▶ _Records for this exercise_
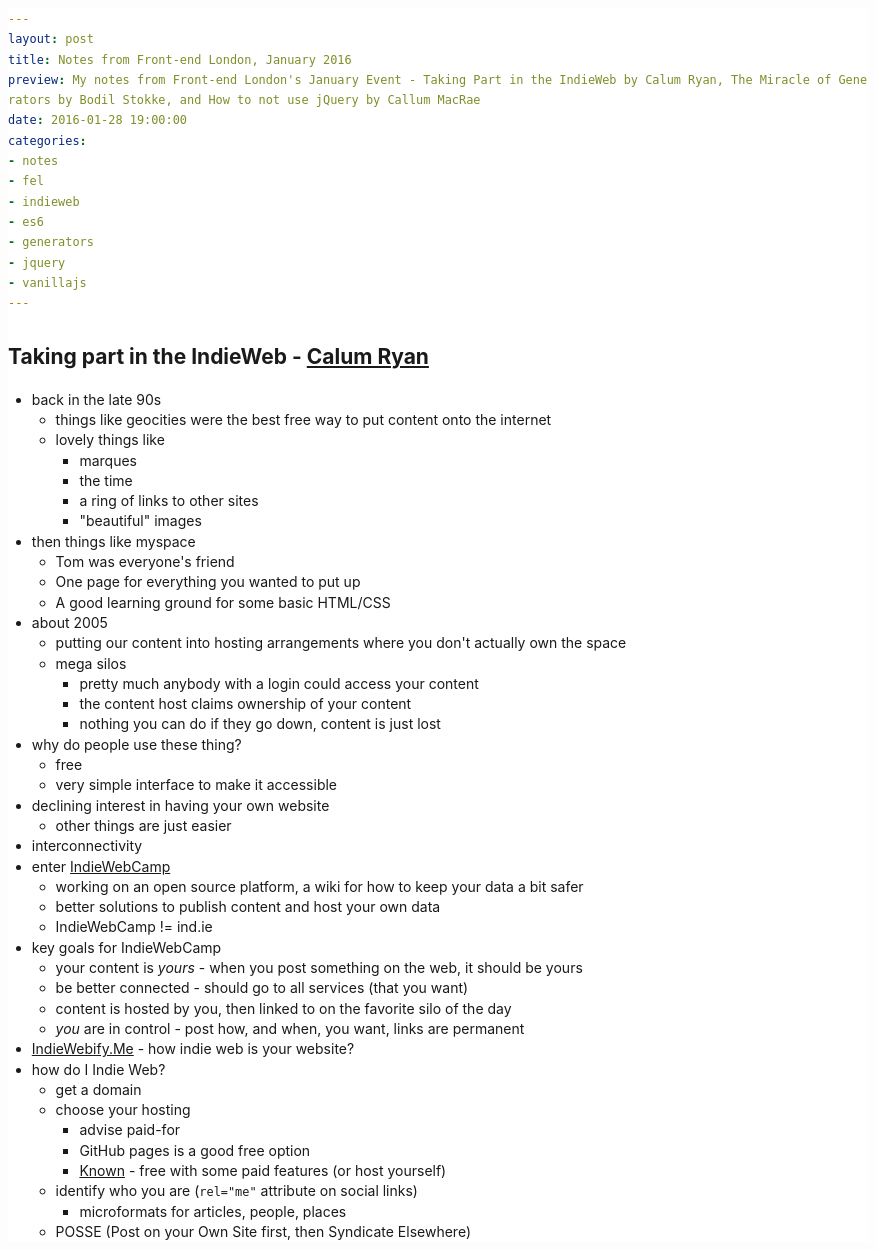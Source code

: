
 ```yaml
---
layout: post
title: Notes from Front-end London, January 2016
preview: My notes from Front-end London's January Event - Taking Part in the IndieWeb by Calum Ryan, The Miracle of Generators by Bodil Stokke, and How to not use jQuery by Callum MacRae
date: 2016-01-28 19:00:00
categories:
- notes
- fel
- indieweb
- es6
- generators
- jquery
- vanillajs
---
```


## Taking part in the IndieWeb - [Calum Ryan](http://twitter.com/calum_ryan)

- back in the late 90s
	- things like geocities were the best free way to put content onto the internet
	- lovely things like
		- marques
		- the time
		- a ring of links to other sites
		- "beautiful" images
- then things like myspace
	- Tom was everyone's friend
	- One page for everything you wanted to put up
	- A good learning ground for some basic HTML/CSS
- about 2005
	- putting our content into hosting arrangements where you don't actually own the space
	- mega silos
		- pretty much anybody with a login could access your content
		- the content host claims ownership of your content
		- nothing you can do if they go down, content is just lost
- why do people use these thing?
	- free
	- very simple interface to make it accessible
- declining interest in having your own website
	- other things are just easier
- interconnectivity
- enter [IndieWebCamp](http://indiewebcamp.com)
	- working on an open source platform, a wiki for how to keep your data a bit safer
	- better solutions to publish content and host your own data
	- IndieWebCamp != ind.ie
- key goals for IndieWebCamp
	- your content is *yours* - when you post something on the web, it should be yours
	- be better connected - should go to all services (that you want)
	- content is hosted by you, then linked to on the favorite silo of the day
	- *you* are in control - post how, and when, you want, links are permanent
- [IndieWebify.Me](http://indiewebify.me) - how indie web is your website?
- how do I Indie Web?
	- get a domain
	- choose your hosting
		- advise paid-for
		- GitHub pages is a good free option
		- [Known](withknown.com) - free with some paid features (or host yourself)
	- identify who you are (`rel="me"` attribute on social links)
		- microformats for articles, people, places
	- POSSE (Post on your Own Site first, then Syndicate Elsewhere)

---

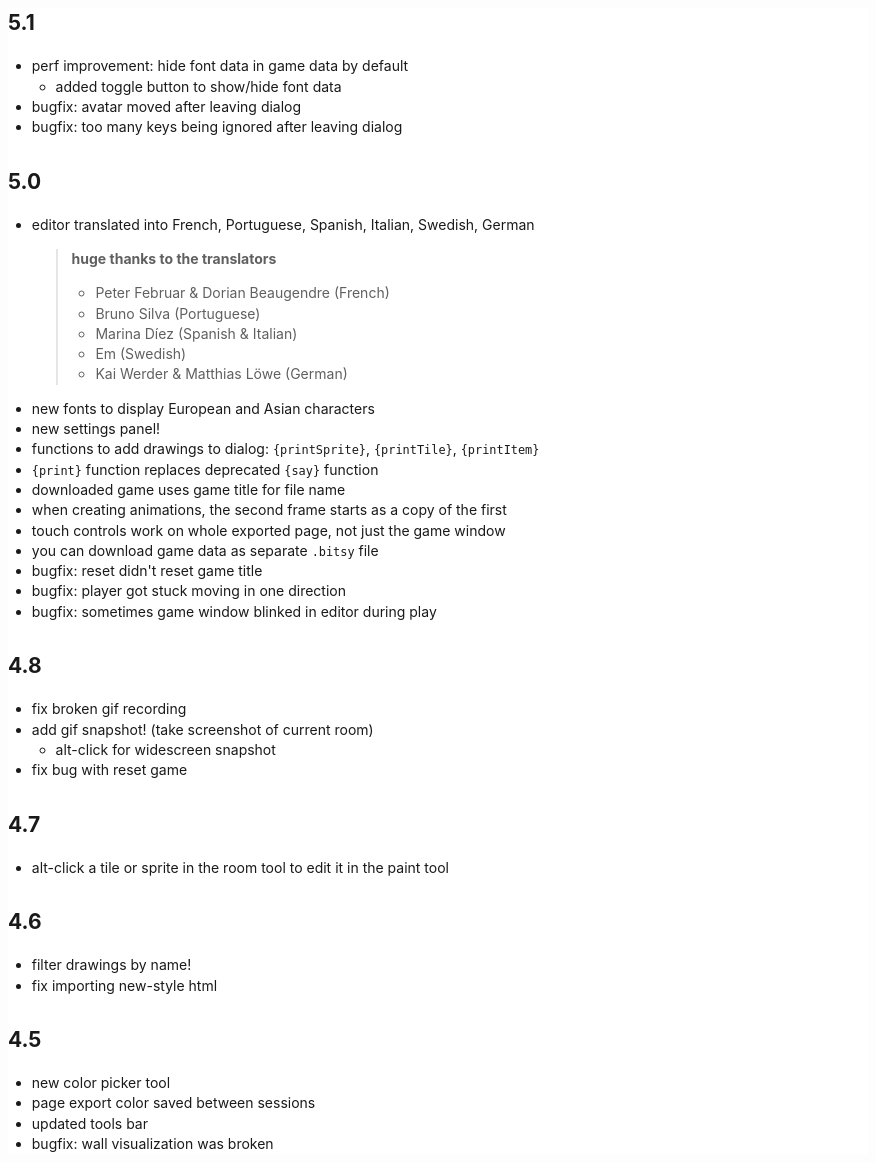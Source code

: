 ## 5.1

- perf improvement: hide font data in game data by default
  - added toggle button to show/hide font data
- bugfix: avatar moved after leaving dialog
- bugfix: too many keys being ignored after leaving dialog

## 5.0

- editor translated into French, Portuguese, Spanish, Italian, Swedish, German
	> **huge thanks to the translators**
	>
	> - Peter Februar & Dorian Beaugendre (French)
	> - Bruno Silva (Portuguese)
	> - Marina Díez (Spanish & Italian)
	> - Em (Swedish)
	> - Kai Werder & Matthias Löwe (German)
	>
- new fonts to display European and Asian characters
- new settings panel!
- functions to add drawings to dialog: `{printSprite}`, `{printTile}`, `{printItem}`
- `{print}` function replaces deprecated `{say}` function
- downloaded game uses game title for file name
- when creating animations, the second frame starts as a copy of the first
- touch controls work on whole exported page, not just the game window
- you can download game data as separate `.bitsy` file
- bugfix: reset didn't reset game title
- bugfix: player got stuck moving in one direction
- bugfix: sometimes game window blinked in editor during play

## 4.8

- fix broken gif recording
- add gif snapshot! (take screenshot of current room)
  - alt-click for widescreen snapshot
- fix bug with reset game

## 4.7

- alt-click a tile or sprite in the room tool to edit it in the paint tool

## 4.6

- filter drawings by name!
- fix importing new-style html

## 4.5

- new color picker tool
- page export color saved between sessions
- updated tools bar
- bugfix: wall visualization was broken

▶ _Task item_
Scan the records for the word "broken". Copy each line where it turns up.

▶ _Answer to the exercise_
- fix broken gif recording
- bugfix: wall visualization was broken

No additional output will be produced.